[Task to carry out] Return all lines from the listing below that include the word "ofrece".

__________________________________________________

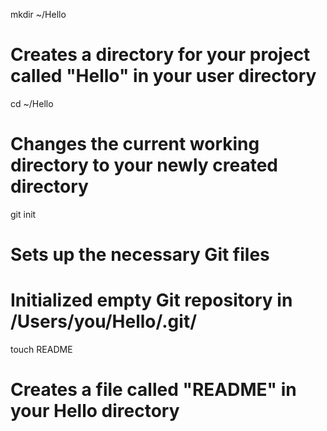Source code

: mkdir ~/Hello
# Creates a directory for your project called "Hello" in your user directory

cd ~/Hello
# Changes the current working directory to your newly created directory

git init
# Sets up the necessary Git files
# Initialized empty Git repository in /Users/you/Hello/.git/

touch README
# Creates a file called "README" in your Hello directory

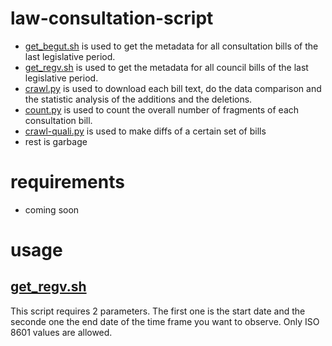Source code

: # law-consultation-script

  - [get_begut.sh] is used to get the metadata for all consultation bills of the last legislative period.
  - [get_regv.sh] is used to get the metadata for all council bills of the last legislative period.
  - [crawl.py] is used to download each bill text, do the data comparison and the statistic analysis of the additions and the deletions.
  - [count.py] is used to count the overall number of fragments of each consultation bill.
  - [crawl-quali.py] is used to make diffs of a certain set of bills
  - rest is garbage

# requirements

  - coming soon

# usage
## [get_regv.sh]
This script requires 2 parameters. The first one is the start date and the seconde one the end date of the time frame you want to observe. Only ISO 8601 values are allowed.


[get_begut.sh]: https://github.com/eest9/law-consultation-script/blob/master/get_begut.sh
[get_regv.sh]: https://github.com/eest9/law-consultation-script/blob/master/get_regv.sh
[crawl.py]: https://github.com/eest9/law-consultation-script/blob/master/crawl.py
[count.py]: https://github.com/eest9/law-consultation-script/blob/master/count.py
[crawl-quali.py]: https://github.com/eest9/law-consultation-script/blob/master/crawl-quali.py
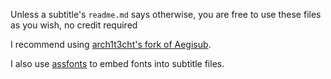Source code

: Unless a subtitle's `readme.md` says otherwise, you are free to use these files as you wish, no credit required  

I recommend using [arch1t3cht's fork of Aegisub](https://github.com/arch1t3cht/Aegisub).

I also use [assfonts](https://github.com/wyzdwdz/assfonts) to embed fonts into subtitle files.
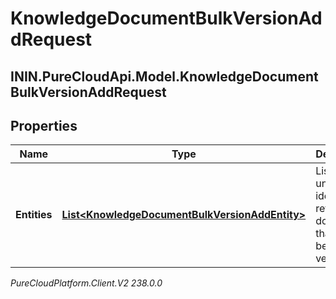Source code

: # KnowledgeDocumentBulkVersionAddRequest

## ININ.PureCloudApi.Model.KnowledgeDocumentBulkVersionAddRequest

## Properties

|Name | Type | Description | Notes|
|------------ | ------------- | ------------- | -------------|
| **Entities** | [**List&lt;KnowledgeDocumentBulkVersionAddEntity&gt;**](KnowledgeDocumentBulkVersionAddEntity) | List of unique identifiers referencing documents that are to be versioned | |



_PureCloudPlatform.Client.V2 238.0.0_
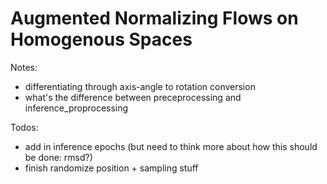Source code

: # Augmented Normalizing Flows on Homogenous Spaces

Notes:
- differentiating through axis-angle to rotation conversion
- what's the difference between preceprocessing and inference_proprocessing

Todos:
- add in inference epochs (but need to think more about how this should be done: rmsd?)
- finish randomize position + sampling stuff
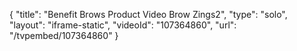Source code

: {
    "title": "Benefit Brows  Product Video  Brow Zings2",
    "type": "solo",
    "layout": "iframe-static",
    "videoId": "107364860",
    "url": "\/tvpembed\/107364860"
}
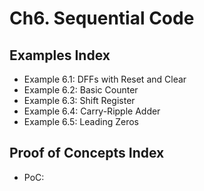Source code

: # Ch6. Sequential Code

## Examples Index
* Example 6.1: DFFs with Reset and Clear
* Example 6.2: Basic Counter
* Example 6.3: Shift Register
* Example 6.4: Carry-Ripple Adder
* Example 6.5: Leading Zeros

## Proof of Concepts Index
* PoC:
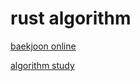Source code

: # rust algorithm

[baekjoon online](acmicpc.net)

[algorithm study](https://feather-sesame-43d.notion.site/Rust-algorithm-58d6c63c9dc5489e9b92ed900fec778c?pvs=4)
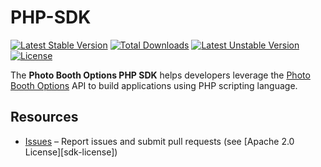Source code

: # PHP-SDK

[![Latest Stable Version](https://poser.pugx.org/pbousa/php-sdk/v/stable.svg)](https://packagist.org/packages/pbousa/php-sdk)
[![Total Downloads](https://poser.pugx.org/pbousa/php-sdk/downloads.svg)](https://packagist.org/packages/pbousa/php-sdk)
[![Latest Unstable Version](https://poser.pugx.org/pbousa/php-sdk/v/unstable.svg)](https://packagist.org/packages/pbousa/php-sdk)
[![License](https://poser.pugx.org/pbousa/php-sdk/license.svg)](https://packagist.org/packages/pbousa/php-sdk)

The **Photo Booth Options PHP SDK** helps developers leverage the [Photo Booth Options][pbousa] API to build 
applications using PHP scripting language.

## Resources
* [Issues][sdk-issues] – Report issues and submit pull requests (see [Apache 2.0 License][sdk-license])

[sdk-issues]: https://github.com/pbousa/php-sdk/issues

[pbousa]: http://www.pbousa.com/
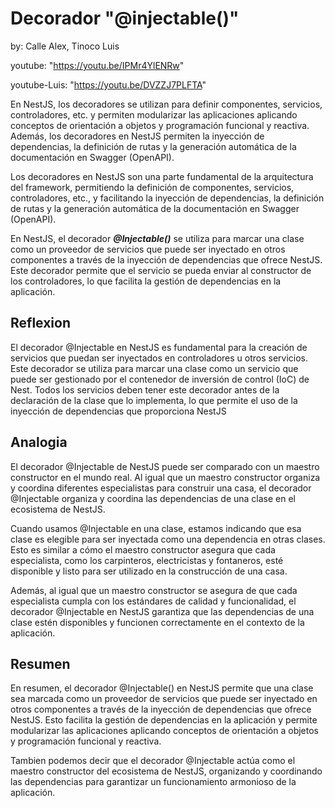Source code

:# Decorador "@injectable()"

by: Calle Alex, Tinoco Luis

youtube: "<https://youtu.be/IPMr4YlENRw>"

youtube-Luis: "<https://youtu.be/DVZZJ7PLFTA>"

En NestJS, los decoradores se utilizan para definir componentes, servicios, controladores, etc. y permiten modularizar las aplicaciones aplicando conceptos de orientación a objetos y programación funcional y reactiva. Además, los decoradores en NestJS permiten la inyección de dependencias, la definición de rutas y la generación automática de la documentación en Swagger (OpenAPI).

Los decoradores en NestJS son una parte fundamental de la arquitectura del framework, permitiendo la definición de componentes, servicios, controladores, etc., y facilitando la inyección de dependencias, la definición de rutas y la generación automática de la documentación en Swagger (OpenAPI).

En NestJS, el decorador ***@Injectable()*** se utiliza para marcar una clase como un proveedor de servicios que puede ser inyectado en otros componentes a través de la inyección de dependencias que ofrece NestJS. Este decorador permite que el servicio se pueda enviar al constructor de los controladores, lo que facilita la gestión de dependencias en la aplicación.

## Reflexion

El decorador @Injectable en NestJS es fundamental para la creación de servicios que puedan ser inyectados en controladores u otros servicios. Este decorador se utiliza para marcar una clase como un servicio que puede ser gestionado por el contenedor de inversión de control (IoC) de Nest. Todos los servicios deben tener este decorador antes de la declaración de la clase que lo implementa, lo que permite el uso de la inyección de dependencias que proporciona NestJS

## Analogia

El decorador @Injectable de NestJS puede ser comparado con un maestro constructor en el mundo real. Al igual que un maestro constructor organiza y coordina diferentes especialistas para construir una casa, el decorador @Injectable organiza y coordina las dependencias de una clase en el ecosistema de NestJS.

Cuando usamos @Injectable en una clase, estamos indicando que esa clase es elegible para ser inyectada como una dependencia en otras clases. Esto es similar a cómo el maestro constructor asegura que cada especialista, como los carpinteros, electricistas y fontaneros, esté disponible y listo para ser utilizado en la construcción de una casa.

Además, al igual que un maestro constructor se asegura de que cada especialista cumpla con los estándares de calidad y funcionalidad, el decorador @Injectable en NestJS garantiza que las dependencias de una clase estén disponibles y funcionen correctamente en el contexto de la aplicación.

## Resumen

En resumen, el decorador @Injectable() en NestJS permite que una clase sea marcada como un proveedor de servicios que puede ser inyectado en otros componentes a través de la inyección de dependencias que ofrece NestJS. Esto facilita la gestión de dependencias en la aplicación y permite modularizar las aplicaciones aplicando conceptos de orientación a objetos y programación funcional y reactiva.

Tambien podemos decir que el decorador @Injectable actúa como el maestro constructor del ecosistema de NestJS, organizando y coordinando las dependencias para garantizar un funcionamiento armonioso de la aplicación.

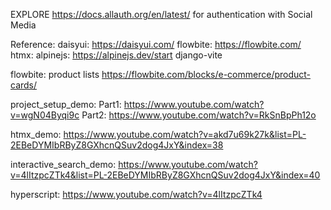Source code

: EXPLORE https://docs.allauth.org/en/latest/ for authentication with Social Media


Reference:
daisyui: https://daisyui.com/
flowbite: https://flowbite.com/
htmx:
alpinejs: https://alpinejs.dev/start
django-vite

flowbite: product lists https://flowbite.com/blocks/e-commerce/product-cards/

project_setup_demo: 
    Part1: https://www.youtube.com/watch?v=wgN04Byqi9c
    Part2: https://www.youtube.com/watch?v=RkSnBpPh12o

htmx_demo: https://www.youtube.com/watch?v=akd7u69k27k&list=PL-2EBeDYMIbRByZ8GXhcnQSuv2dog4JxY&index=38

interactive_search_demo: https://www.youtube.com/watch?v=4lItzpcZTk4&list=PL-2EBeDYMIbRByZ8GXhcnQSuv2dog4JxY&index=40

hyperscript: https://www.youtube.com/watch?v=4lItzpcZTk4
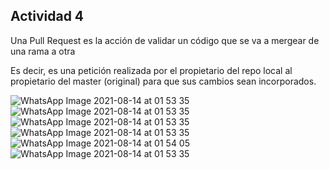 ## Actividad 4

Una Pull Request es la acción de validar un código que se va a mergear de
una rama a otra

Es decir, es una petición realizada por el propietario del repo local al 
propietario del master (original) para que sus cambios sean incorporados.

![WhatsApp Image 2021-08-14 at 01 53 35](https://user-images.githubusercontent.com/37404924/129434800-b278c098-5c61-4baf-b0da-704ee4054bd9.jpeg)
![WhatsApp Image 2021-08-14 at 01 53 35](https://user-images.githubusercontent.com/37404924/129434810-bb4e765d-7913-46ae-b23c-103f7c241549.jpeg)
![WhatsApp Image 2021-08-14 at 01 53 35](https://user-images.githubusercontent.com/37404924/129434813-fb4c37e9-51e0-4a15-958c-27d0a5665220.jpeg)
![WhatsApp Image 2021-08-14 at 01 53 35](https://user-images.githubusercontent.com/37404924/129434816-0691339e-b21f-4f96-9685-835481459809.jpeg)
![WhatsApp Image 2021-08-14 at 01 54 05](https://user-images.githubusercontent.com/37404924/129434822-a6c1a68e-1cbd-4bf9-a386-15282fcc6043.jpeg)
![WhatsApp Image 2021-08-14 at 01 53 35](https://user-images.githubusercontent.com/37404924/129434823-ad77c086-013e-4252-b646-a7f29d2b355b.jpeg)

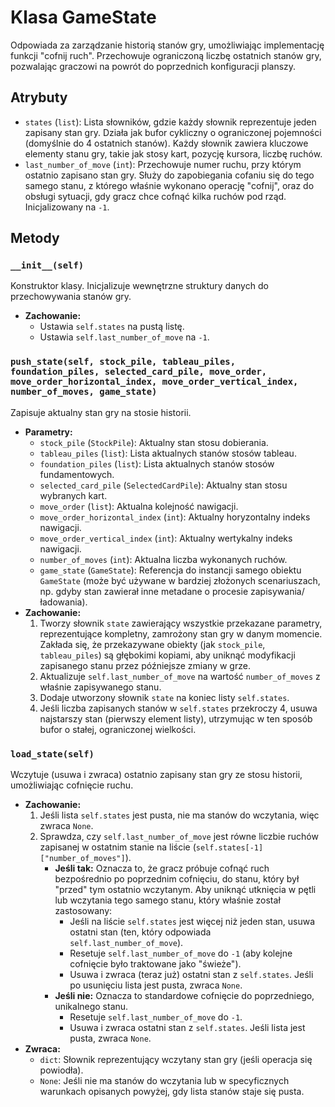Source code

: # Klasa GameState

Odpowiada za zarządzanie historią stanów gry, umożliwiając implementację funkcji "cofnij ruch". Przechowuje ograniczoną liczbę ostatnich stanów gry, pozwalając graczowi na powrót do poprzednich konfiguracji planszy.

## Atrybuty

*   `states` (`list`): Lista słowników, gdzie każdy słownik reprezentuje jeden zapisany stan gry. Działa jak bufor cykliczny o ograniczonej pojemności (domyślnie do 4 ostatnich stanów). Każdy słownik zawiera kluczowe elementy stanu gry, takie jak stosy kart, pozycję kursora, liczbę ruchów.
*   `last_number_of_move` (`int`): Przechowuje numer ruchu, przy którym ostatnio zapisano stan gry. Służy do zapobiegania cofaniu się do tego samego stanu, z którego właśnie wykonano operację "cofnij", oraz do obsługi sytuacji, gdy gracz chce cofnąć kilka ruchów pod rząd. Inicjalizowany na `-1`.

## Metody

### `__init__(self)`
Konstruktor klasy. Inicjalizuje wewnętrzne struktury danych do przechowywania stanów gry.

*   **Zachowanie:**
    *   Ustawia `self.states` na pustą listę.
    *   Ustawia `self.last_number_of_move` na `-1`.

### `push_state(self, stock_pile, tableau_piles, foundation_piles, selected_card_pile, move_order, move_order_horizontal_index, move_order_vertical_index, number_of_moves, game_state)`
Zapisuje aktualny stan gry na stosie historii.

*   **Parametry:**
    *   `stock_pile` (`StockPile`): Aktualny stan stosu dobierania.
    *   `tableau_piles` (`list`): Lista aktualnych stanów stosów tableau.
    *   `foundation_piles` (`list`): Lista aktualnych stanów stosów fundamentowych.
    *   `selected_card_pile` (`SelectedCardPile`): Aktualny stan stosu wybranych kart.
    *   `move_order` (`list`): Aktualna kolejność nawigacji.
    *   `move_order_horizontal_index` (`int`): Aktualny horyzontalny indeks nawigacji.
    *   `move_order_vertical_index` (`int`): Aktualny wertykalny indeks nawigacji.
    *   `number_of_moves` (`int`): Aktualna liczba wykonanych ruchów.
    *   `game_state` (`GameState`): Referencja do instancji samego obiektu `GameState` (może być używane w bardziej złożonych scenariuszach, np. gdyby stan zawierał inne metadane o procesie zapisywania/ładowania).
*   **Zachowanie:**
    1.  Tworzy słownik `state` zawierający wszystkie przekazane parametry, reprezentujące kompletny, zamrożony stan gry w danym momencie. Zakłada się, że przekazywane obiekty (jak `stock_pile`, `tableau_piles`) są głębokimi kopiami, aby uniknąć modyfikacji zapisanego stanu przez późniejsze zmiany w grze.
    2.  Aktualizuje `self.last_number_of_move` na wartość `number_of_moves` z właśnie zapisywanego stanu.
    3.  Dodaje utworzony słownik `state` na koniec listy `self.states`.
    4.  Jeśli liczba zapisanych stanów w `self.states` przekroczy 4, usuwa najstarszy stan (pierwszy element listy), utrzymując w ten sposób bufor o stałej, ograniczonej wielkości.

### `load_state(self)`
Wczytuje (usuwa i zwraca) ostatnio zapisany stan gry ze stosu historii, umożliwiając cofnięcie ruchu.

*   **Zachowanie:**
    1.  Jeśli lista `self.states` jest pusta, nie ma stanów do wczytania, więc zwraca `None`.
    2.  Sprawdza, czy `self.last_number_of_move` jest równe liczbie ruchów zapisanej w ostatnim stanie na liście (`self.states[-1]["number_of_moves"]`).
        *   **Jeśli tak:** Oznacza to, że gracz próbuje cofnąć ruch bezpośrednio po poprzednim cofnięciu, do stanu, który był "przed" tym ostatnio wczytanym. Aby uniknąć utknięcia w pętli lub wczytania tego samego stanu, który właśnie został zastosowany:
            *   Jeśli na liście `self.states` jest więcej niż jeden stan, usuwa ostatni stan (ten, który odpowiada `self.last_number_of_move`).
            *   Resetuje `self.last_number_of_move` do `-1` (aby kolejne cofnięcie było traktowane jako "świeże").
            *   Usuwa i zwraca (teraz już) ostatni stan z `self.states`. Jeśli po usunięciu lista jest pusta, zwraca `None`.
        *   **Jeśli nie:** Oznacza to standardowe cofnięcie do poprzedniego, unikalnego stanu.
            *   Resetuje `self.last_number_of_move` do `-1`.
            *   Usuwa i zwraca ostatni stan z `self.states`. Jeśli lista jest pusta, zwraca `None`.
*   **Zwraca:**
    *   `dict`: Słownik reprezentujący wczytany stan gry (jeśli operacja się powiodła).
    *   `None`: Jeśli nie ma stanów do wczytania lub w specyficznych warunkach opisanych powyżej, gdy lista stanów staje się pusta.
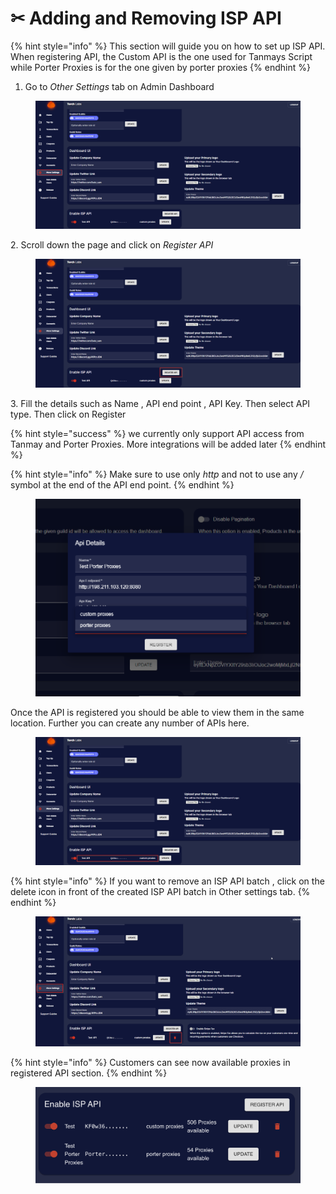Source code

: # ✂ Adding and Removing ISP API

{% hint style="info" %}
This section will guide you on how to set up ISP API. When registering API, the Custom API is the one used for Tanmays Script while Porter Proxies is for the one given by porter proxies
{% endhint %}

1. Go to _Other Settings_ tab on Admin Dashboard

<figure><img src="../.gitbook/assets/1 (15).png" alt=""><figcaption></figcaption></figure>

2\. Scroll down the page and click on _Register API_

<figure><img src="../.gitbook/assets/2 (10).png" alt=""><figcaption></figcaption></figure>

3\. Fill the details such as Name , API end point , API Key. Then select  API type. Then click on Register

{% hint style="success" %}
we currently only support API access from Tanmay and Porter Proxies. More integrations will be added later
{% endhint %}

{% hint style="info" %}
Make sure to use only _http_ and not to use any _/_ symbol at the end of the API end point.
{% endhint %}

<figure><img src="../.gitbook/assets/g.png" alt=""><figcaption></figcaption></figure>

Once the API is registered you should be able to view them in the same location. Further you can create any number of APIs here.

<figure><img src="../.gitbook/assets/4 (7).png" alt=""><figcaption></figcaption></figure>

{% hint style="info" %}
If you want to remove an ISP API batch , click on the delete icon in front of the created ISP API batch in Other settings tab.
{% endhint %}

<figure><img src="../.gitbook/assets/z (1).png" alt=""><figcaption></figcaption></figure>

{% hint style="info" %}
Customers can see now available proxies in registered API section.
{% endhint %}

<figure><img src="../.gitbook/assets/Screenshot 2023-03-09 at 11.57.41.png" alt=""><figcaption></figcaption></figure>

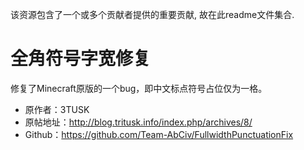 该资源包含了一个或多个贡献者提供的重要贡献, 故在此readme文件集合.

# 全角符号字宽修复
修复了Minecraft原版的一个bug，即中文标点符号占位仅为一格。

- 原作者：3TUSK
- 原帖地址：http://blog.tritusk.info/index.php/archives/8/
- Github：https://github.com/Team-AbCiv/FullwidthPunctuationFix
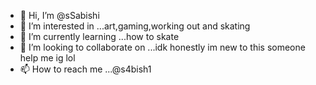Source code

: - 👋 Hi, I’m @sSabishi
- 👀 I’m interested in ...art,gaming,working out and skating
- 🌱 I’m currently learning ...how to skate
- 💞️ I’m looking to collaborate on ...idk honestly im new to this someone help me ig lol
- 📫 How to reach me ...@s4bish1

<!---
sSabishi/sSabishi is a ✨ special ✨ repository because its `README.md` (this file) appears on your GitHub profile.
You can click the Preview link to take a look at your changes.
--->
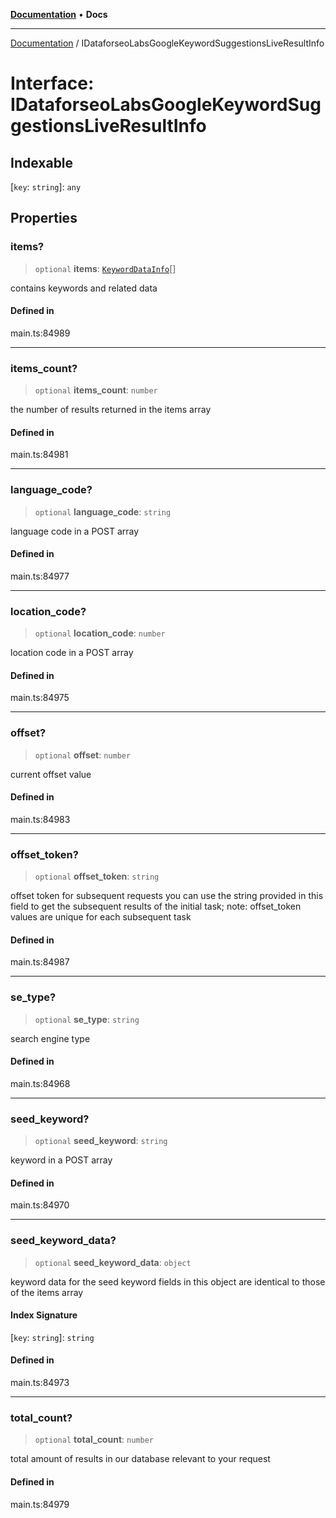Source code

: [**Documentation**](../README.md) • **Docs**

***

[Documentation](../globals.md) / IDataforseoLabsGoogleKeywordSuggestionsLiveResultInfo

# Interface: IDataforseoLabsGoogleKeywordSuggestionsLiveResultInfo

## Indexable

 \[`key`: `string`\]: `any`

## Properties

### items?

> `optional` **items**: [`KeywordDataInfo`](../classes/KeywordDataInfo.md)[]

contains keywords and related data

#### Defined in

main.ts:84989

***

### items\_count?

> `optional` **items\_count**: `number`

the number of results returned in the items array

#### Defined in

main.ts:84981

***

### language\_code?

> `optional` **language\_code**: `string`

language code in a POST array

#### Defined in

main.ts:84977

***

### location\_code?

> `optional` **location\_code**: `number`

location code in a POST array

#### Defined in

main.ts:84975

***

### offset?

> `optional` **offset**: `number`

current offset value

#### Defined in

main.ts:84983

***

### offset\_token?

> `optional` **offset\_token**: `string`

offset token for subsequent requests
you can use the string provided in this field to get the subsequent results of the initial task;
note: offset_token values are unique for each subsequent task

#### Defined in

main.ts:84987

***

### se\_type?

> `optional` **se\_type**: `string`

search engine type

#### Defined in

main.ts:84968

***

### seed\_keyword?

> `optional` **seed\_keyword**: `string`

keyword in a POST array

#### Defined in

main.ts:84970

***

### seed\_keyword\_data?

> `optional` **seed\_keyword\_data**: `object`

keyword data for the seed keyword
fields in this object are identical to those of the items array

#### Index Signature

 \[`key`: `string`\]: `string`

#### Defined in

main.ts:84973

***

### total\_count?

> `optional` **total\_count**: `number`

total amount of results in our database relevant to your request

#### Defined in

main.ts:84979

__________________________________________________

[Solution below]
En NestJS, el decorador ***@Injectable()*** se utiliza para marcar una clase como un proveedor de servicios que puede ser inyectado en otros componentes a través de la inyección de dependencias que ofrece NestJS. Este decorador permite que el servicio se pueda enviar al constructor de los controladores, lo que facilita la gestión de dependencias en la aplicación.
En resumen, el decorador @Injectable() en NestJS permite que una clase sea marcada como un proveedor de servicios que puede ser inyectado en otros componentes a través de la inyección de dependencias que ofrece NestJS. Esto facilita la gestión de dependencias en la aplicación y permite modularizar las aplicaciones aplicando conceptos de orientación a objetos y programación funcional y reactiva.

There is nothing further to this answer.